As the common languages used in bioinformatics are Python and R, One would wonder why they still need to learn to use Linux. After all, anyone who wants to rename several thousand data files can easily do so interactively in the Python interpreter, and anyone who’s doing serious data analysis is probably going to do most of their work inside the IPython Notebook or R Studio. So why teach the shell?


Previous: Getting starting with Unix: Bioinformatics Beginners


  • Why do we learn to use the shell?
    • Allows users to automate repetitive tasks
    • And capture small data manipulation steps that are normally not recorded to make research reproducible
  • The Problem
    • Running the same workflow on several samples can be unnecessarily labour intensive
    • Manual manipulation of data files:
      • is often not captured in documentation
      • is hard to reproduce
      • is hard to troubleshoot, review, or improve
  • The Shell
    • Workflows can be automated through the use of shell scripts
    • Built-in commands allow for easy data manipulation (e.g. sort, grep, etc.)
    • Every step can be captured in the shell script and allow reproducibility and easy troubleshooting

“Because so much else depends on it.” Installing software, configuring your default editor, and controlling remote machines frequently assume a basic familiarity with the shell, and with related ideas like standard input and output. Many tools also use its terminology (for example, the %ls and %cd magic commands in IPython).
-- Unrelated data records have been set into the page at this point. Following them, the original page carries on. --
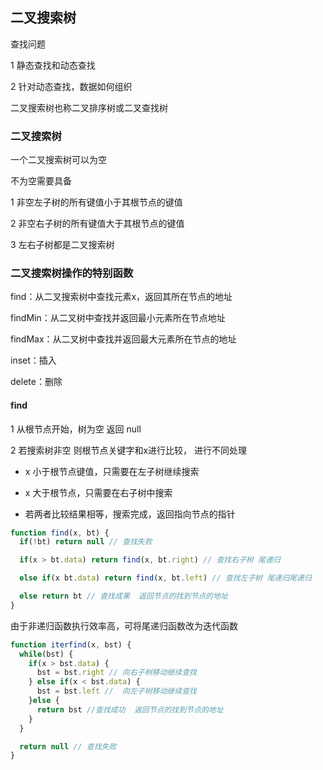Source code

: ## 二叉搜索树

查找问题

1 静态查找和动态查找

2 针对动态查找，数据如何组织

二叉搜索树也称二叉排序树或二叉查找树

### 二叉搜索树

一个二叉搜索树可以为空

不为空需要具备

1 非空左子树的所有键值小于其根节点的键值

2 非空右子树的所有键值大于其根节点的键值

3 左右子树都是二叉搜索树

### 二叉搜索树操作的特别函数

find：从二叉搜索树中查找元素x，返回其所在节点的地址

findMin：从二叉树中查找并返回最小元素所在节点地址

findMax：从二叉树中查找并返回最大元素所在节点的地址

inset：插入

delete：删除

#### find

1 从根节点开始，树为空 返回 null

2 若搜索树非空 则根节点关键字和x进行比较， 进行不同处理

* x 小于根节点键值，只需要在左子树继续搜索

* x 大于根节点，只需要在右子树中搜索

*  若两者比较结果相等，搜索完成，返回指向节点的指针

```js
function find(x, bt) {
  if(!bt) return null // 查找失败

  if(x > bt.data) return find(x, bt.right) // 查找右子树 尾递归

  else if(x bt.data) return find(x, bt.left) // 查找左子树 尾递归尾递归

  else return bt // 查找成果  返回节点的找到节点的地址
}
```

由于非递归函数执行效率高，可将尾递归函数改为迭代函数

```js
function iterfind(x, bst) {
  while(bst) {
    if(x > bst.data) {
      bst = bst.right // 向右子树移动继续查找
    } else if(x < bst.data) {
      bst = bst.left //  向左子树移动继续查找
    }else {
      return bst //查找成功  返回节点的找到节点的地址
    }
  }

  return null // 查找失败
}
```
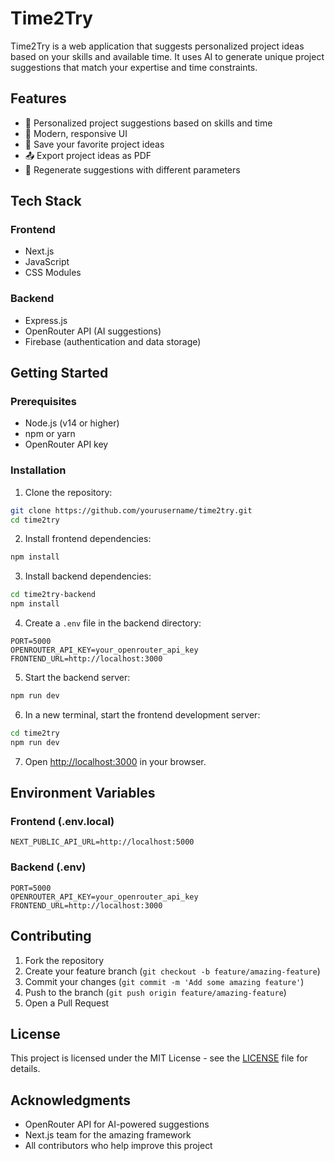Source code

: # Time2Try

Time2Try is a web application that suggests personalized project ideas based on your skills and available time. It uses AI to generate unique project suggestions that match your expertise and time constraints.

## Features

- 🎯 Personalized project suggestions based on skills and time
- 🎨 Modern, responsive UI
- 💾 Save your favorite project ideas
- 📤 Export project ideas as PDF
- 🔄 Regenerate suggestions with different parameters

## Tech Stack

### Frontend
- Next.js
- JavaScript
- CSS Modules

### Backend
- Express.js
- OpenRouter API (AI suggestions)
- Firebase (authentication and data storage)

## Getting Started

### Prerequisites

- Node.js (v14 or higher)
- npm or yarn
- OpenRouter API key

### Installation

1. Clone the repository:
```bash
git clone https://github.com/yourusername/time2try.git
cd time2try
```

2. Install frontend dependencies:
```bash
npm install
```

3. Install backend dependencies:
```bash
cd time2try-backend
npm install
```

4. Create a `.env` file in the backend directory:
```env
PORT=5000
OPENROUTER_API_KEY=your_openrouter_api_key
FRONTEND_URL=http://localhost:3000
```

5. Start the backend server:
```bash
npm run dev
```

6. In a new terminal, start the frontend development server:
```bash
cd time2try
npm run dev
```

7. Open [http://localhost:3000](http://localhost:3000) in your browser.

## Environment Variables

### Frontend (.env.local)
```env
NEXT_PUBLIC_API_URL=http://localhost:5000
```

### Backend (.env)
```env
PORT=5000
OPENROUTER_API_KEY=your_openrouter_api_key
FRONTEND_URL=http://localhost:3000
```

## Contributing

1. Fork the repository
2. Create your feature branch (`git checkout -b feature/amazing-feature`)
3. Commit your changes (`git commit -m 'Add some amazing feature'`)
4. Push to the branch (`git push origin feature/amazing-feature`)
5. Open a Pull Request

## License

This project is licensed under the MIT License - see the [LICENSE](LICENSE) file for details.

## Acknowledgments

- OpenRouter API for AI-powered suggestions
- Next.js team for the amazing framework
- All contributors who help improve this project

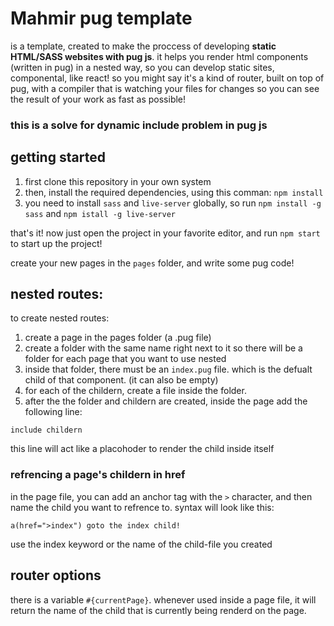# Mahmir pug template
is a template, created to make the proccess of developing **static HTML/SASS websites with pug js**.
it helps you render html components (written in pug) in a nested way, so you can develop static sites, componental, like react!
so you might say it's a kind of router, built on top of pug, with a compiler that is watching your files for changes so you can see the result of your work as fast as possible!

### this is a solve for dynamic include problem in pug js

## getting started
1. first clone this repository in your own system
2. then, install the required dependencies, using this comman: `npm install`
3. you need to install `sass` and `live-server` globally, so run `npm install -g sass` and `npm istall -g live-server`

that's it! now just open the project in your favorite editor, and run `npm start` to start up the project!

create your new pages in the `pages` folder, and write some pug code!

## nested routes:
to create nested routes:
1. create a page in the pages folder (a .pug file)
2. create a folder with the same name right next to it so there will be a folder for each page that you want to use nested
3. inside that folder, there must be an `index.pug` file. which is the defualt child of that component. (it can also be empty)
4. for each of the childern, create a file inside the folder.
5. after the the folder and childern are created, inside the page add the following line:
```pug
include childern
```
this line will act like a placohoder to render the child inside itself

### refrencing a page's childern in href
in the page file, you can add an anchor tag with the `>` character, and then name the child you want to refrence to.
syntax will look like this:
```pug
a(href=">index") goto the index child!
```
use the index keyword or the name of the child-file you created

## router options
there is a variable `#{currentPage}`. whenever used inside a page file, it will return the name of the child that is currently being renderd on the page.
“Because it’s an easy way to introduce some fundamental ideas about how to use computers.” We learn to get the computer to repeat things (via tab completion, ! followed by a command number, and for loops) rather than repeating things themselves. We learn to take things they’ve discovered they do frequently and save them for later re-use (via shell scripts), to give things sensible names, and to write a little bit of documentation (like comment at the top of shell scripts) to make their future selves’ lives better.

“Because it enables the use of many domain-specific tools and computes resources researchers cannot access otherwise.” Familiarity with the shell is very useful for remote accessing machines, using high-performance computing infrastructure, and running new specialist tools in many disciplines. HPC or domain-specific skills are not taught here but lay the groundwork for further development of these skills. In particular, understanding the syntax of commands, flags, and help systems is useful for domain-specific tools and understanding the file system (and how to navigate it) is useful for remote access.

Learning the shell lets us learn to think about programming in terms of function composition. In the case of the shell, this takes the form of pipelines rather than nested function calls, but the core idea of “small pieces, loosely joined” is the same.